Minister of Foreign Affairs Nancy Tembo told journalists at Kamuzu Palace in Lilongwe today after bilateral talks between Malawi and Iceland, whose relations date back to 35 years ago.
Tembo said Iceland is investing in the education and health sectors in the country, targeting Mangochi District. “The model is that Iceland concentrates on a particular area and see its impact.
“In Mangochi, they noted that there was high girls’ dropout rate in school hence the investment in education. Now, we have seen an improvement as the number of girls remaining in school has improved.”
Prime Minister of Iceland, Bjarni Benediktsson arrived in the country on Sunday through Kamuzu International Airport (KIA) for a five-day working visit and he is expected to visit Koche Demonstration School in Mangochi on Wednesday, among other engagements he is expected to undertake whilst in the country.
Early this year, President Lazarus Chakwera inaugurated construction of the state-of-the-art maternity wing at Makanjira in Mangochi as part of Iceland’s support to Malawi in the health sector.
Meanwhile, the Prime Minister joined President Chakwera to preside over the 9th African Population Conference at Bingu International Convention Centre (BICC) being held under the theme ‘Road to 2030: Leveraging Africa’s Human Capital to Achieve Transformation in a World of Uncertainty’.
The Conference, which will run until Thursday, May 24th, aims at deliberating how the African continent can leverage its human capital to accelerate its sustainable development in a world of uncertainty.
In his opening speech, President Lazarus Chakwera said African countries need platforms for collaboration, where the continent’s population advantage is married to the human capital disadvantages of other continents to create a better world across the globe.
Chakwera added that Africa must put its population to work and animate it to the fact that it is in a long season of sacrificial nation-building and a lean season of disciplined sowing, not a short-sighted and election obsessed season of harvesting, plundering and eating like there is no tomorrow.
“I doubt that there is anyone in this room who does not know that other continents in the world are struggling to sustain their labour markets demands because they do not have enough young people to work in various industries that are critical to their economies, including agriculture and food security.

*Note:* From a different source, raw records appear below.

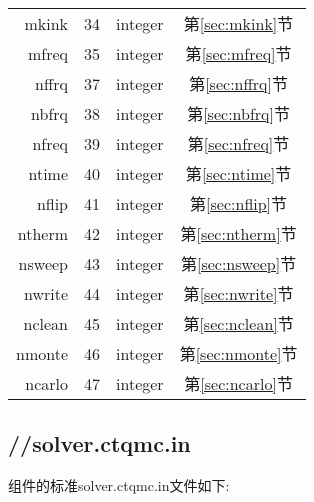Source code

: \begin{longtable}{rccc}
mkink    & 34       & integer  &第\ref{sec:mkink}节 \\
mfreq    & 35       & integer  &第\ref{sec:mfreq}节 \\
nffrq    & 37       & integer  &第\ref{sec:nffrq}节 \\
nbfrq    & 38       & integer  &第\ref{sec:nbfrq}节 \\
nfreq    & 39       & integer  &第\ref{sec:nfreq}节 \\
ntime    & 40       & integer  &第\ref{sec:ntime}节 \\
nflip    & 41       & integer  &第\ref{sec:nflip}节 \\
ntherm   & 42       & integer  &第\ref{sec:ntherm}节\\
nsweep   & 43       & integer  &第\ref{sec:nsweep}节\\
nwrite   & 44       & integer  &第\ref{sec:nwrite}节\\
nclean   & 45       & integer  &第\ref{sec:nclean}节\\
nmonte   & 46       & integer  &第\ref{sec:nmonte}节\\
ncarlo   & 47       & integer  &第\ref{sec:ncarlo}节\\
\hline
\hline
\end{longtable}

\subsection{{\narcissus}//solver.ctqmc.in}

{\narcissus}组件的标准solver.ctqmc.in文件如下:

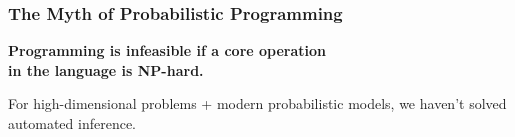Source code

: \documentclass[10pt,
               xcolor={usenames,dvipsnames},
               hyperref={colorlinks,linktoc=all,citecolor=Plum,linkcolor=MidnightBlue,urlcolor=MidnightBlue},noamssymb]{beamer}
\begin{document}
\begin{frame}
\end{frame}


\begin{frame}[t]
\frametitle{The Myth of Probabilistic Programming}
\vspace{16ex}

\begin{center}
{\Large
\bf
Programming is infeasible if a core operation \\[1.25ex]
in the language is
NP-hard.
}
\end{center}

\vspace{16ex}
For high-dimensional problems + modern probabilistic models, we
haven't solved automated inference.
\end{frame}
\end{document}
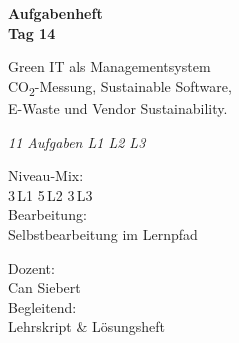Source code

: \documentclass[11pt,a4paper,oneside]{article}
\newcommand{\caveatfontfallback}{\itshape}
\newcommand\caveatfont{\caveatfontfallback}%
\begin{document}
\begin{titlepage}
  \pagestyle{empty}
  \vspace*{1.5cm}
  \\[2pt]
  \noindent{\color{lpAccent}\rule{\linewidth}{1.2pt}}\\[4pt]

  \vspace{3cm}
  {\sffamily\fontsize{30}{34}\selectfont\bfseries\color{lpInk}Aufgabenheft\\Tag 14\par}

  \vspace{0.7cm}
  {\sffamily\large\color{lpGray}Green IT als Managementsystem \textendash{}\\CO\textsubscript{2}-Messung, Sustainable Software,\\E-Waste und Vendor Sustainability.\par}

  \vspace{1.5cm}
  {\caveatfont\LARGE\color{lpAmber}11 Aufgaben \textperiodcentered{} L1 \textperiodcentered{} L2 \textperiodcentered{} L3}\par

  \vfill

  \noindent\begin{minipage}{0.55\linewidth}
    {\sffamily\footnotesize\color{lpGray}Niveau-Mix:}\\
    {\sffamily\small\color{lpInk}3\,\textsf{L1} \textperiodcentered{} 5\,\textsf{L2} \textperiodcentered{} 3\,\textsf{L3}}\\[10pt]
    {\sffamily\footnotesize\color{lpGray}Bearbeitung:}\\
    {\sffamily\small\color{lpInk}Selbstbearbeitung im Lernpfad}
  \end{minipage}\hfill
  \begin{minipage}{0.4\linewidth}
    \raggedleft
    {\sffamily\footnotesize\color{lpGray}Dozent:}\\
    {\sffamily\small\color{lpInk}Can Siebert}\\[10pt]
    {\sffamily\footnotesize\color{lpGray}Begleitend:}\\
    {\sffamily\small\color{lpInk}Lehrskript \& L\"osungsheft}
  \end{minipage}

  \vspace{0.5cm}
  \noindent{\color{lpAccent}\rule{\linewidth}{0.6pt}}
\end{titlepage}
\end{document}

“If only we can remove our afro-pessimistic lenses and see that the youthful and enterprising population of Africa is a resource we must harness and equip to solve the sustainability problems that the ageing populations of other nations are grappling with.”
He said Africa needs to celebrate and leverage its demographic dividend by nurturing, empowering and deploying its people and further said the perspective by other continents that African poverty is exacerbated by its overpopulation is wrong — as this narrative is afro-pessimism as Africa has enough resources to sustain its people.

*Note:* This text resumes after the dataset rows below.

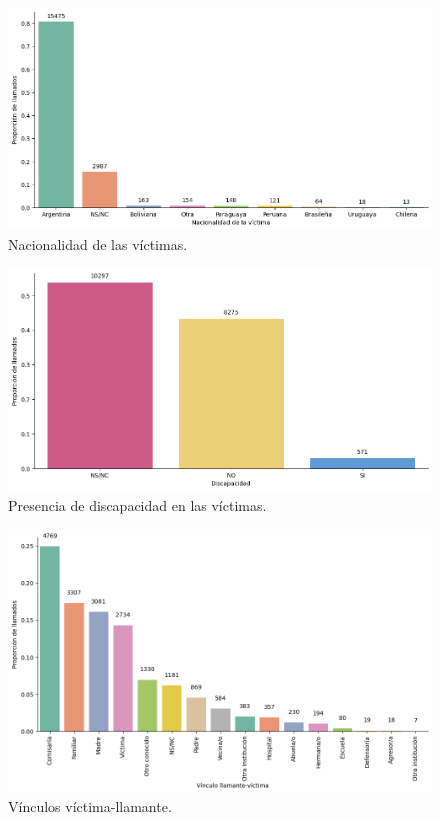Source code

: \documentclass[10 pt]{article}
\begin{document}
\begin{figure}[H]
\begin{center}
\includegraphics[scale=.5]{images/latex_nacionalidad_victima.png}
\caption{Nacionalidad de las víctimas.}
\label{nacionalidad}
\end{center}
\end{figure}



\begin{figure}[H]
\begin{center}
\includegraphics[scale=.5]{images/latex_victima_discapacidad.png}
\caption{Presencia de discapacidad en las víctimas.}
\label{discapacidad}
\end{center}
\end{figure}



\begin{figure}[H]
\begin{center}
\includegraphics[scale=.5]{images/latex_vinculo_llamante.png}
\caption{Vínculos víctima-llamante.}
\label{vinculollamante}
\end{center}
\end{figure}
\end{document}
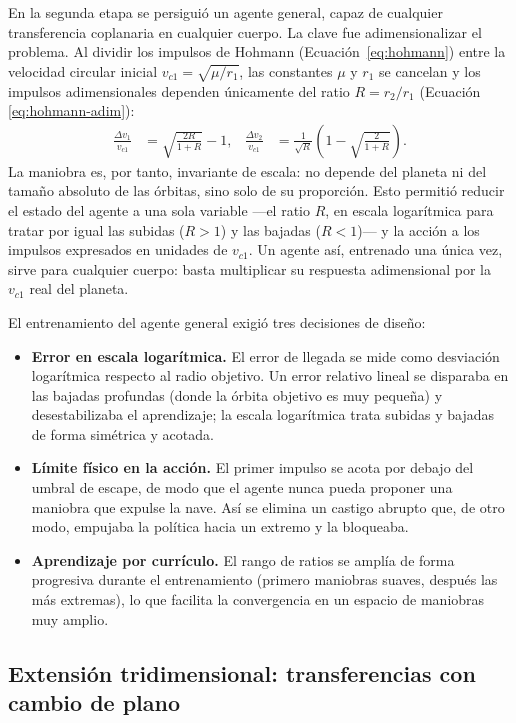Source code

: En la segunda etapa se persiguió un agente general, capaz de cualquier transferencia coplanaria en cualquier cuerpo. La clave fue adimensionalizar el problema. Al dividir los impulsos de Hohmann (Ecuación~\eqref{eq:hohmann}) entre la velocidad circular inicial $v_{c1}=\sqrt{\mu/r_1}$, las constantes $\mu$ y $r_1$ se cancelan y los
impulsos adimensionales dependen únicamente del ratio $R=r_2/r_1$ (Ecuación \ref{eq:hohmann-adim}):
\begin{align}
  \frac{\Delta v_1}{v_{c1}} &= \sqrt{\frac{2R}{1+R}} - 1, &
  \frac{\Delta v_2}{v_{c1}} &= \frac{1}{\sqrt{R}}\left(1 - \sqrt{\frac{2}{1+R}}\right).
  \label{eq:hohmann-adim}
\end{align}
La maniobra es, por tanto, invariante de escala: no depende del planeta ni del tamaño absoluto de las órbitas, sino solo de su proporción. Esto permitió reducir el estado del agente a una sola variable ---el ratio $R$, en escala logarítmica para tratar por igual las subidas ($R>1$) y las bajadas ($R<1$)--- y la acción a los impulsos expresados en unidades de $v_{c1}$. Un agente así, entrenado una única vez, sirve para cualquier cuerpo: basta multiplicar su respuesta adimensional por la $v_{c1}$ real del planeta.

El entrenamiento del agente general exigió tres decisiones de diseño:
\begin{itemize}
  \item \textbf{Error en escala logarítmica.} El error de llegada se mide como desviación logarítmica respecto al radio objetivo. Un error relativo lineal se disparaba en las bajadas profundas (donde la órbita objetivo es muy pequeña) y desestabilizaba el aprendizaje; la escala logarítmica trata subidas y bajadas de forma simétrica y acotada.
  \item \textbf{Límite físico en la acción.} El primer impulso se acota por debajo del umbral de escape, de modo que el agente nunca pueda proponer una maniobra que expulse la nave. Así se elimina un castigo abrupto que, de otro modo, empujaba la política hacia un extremo y la bloqueaba.
  \item \textbf{Aprendizaje por currículo.} El rango de ratios se amplía de forma progresiva durante el entrenamiento (primero maniobras suaves, después las más extremas), lo que facilita la convergencia en un espacio de maniobras muy amplio.
\end{itemize}

\subsection{Extensión tridimensional: transferencias con cambio de plano}
\label{sec:ia-transfer3d}

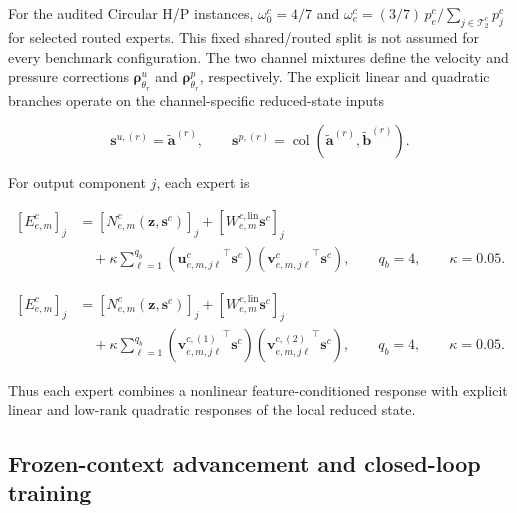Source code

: \documentclass{article}
\providecommand{\DIFaddtex}[1]{{\protect\color{blue} \sf #1}} %
\providecommand{\DIFaddbegin}{} %
\providecommand{\DIFaddend}{} %
\providecommand{\DIFdelbegin}{} %
\providecommand{\DIFdelend}{} %
\providecommand{\DIFadd}[1]{\texorpdfstring{\DIFaddtex{#1}}{#1}} %
\begin{document}
\DIFaddbegin \DIFadd{For the audited Circular H/P instances, $\omega_0^c=4/7$ and
$\omega_e^c=(3/7)\,p_e^c/\sum_{j\in\mathcal T_2^c}p_j^c$ for selected
routed experts. This fixed shared/routed split is not assumed for every
benchmark configuration.
}\DIFaddend The two channel mixtures define the velocity and pressure corrections
$\bm\rho_{\theta_r}^u$ and $\bm\rho_{\theta_r}^p$, respectively. The explicit linear and quadratic branches operate on the channel-specific reduced-state inputs


\begin{equation}
  \bm s^{u,(r)}
  =
  \widetilde{\bm a}^{(r)},
  \qquad
  \bm s^{p,(r)}
  =
  \operatorname{col}
  \left(
    \widetilde{\bm a}^{(r)},
    \widetilde{\bm b}^{(r)}
  \right).
  \label{eq:app_expert_state_slices}
\end{equation}


For output component $j$, each expert is


\DIFdelbegin 
{\color{red}
\begin{align}
  \left[E_{e,m}^c\right]_j
  &=
  \left[
    N_{e,m}^c
    \left(
      \bm z,\bm s^c
    \right)
  \right]_j
  +
  \left[
    W_{e,m}^{c,\mathrm{lin}}
    \bm s^c
  \right]_j
  \nonumber\\
  &\quad+
  \kappa
  \sum_{\ell=1}^{q_b}
  \left(
    {\bm u_{e,m,j\ell}^c}^{\top}
    \bm s^c
  \right)
  \left(
    {\bm v_{e,m,j\ell}^c}^{\top}
    \bm s^c
  \right),
  \qquad
  q_b=4,
  \qquad
  \kappa=0.05.
  \label{old:eq:app_structured_expert}
\end{align}
}
\DIFdelend \DIFaddbegin 
{\color{blue}
\begin{align}
  \left[E_{e,m}^c\right]_j
  &=
  \left[
    N_{e,m}^c
    \left(
      \bm z,\bm s^c
    \right)
  \right]_j
  +
  \left[
    W_{e,m}^{c,\mathrm{lin}}
    \bm s^c
  \right]_j
  \nonumber\\
  &\quad+
  \kappa
  \sum_{\ell=1}^{q_b}
  \left(
    {\bm v_{e,m,j\ell}^{c,(1)}}^{\top}
    \bm s^c
  \right)
  \left(
    {\bm v_{e,m,j\ell}^{c,(2)}}^{\top}
    \bm s^c
  \right),
  \qquad
  q_b=4,
  \qquad
  \kappa=0.05.
  \label{eq:app_structured_expert}
\end{align}
}
\DIFaddend 


Thus each expert combines a nonlinear feature-conditioned response with
explicit linear and low-rank quadratic responses of the local reduced state.


\subsection{Frozen-context advancement and closed-loop training}
\end{document}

Chakwera, therefore, urged the participants to take the conference as a solution-oriented event, not a competition on who can complain about Africa the loudest, saying: “This is a new Malawi for a new Africa, and we are too busy focusing on finding solutions to waste any time on meetings that add no value to the creation of Africa we want.”

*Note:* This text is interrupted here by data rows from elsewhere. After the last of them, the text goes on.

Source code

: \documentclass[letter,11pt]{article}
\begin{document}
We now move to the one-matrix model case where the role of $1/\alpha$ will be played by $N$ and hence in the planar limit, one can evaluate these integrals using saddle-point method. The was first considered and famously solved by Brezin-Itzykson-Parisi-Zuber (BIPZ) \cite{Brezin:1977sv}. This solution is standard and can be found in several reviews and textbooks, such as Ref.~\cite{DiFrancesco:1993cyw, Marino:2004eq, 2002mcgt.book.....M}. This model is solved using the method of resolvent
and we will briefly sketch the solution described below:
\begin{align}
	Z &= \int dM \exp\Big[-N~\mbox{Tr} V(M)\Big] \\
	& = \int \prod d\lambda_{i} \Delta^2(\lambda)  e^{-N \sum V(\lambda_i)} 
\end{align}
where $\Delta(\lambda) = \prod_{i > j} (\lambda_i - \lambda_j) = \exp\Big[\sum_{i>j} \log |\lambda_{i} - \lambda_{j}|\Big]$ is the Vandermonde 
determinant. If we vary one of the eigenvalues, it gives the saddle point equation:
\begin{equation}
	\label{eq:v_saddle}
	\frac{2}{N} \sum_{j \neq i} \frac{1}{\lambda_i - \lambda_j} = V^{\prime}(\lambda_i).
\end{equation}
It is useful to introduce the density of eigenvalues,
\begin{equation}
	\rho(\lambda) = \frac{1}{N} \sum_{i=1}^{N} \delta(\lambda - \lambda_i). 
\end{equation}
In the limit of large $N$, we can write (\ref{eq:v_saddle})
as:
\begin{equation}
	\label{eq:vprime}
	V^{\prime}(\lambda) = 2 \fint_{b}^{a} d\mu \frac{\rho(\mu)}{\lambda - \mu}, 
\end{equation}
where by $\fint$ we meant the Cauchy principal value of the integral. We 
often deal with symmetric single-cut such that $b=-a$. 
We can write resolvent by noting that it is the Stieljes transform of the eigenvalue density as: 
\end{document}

In his remarks, Minister of Finance & Economic Affairs, Simplex Chithyola Banda said the conference is set for African countries to share knowledge, experiences and best practices in population management, in pursuit of Africa’s sustainable development ambitions.
Chithyola Banda said for so long, Arica has been taken as a stunted and stagnant continent with little hope of lifting her people out of poverty and that Africa has received little attention to her quest for development and technical assistance.
“But the world now knows that Africa is on the move and that it has the largest size of arable land for agriculture production to feed the world; Africa has the largest deposit of mineral wealth and that it is enjoying a demographic dividend for economic productivity.
“This conference demonstrates that as Africans, we are collaborating more and strengthening partnerships in areas which will accelerate African economic growth, such as health and education, focusing on population development, especially on the youth,” he said.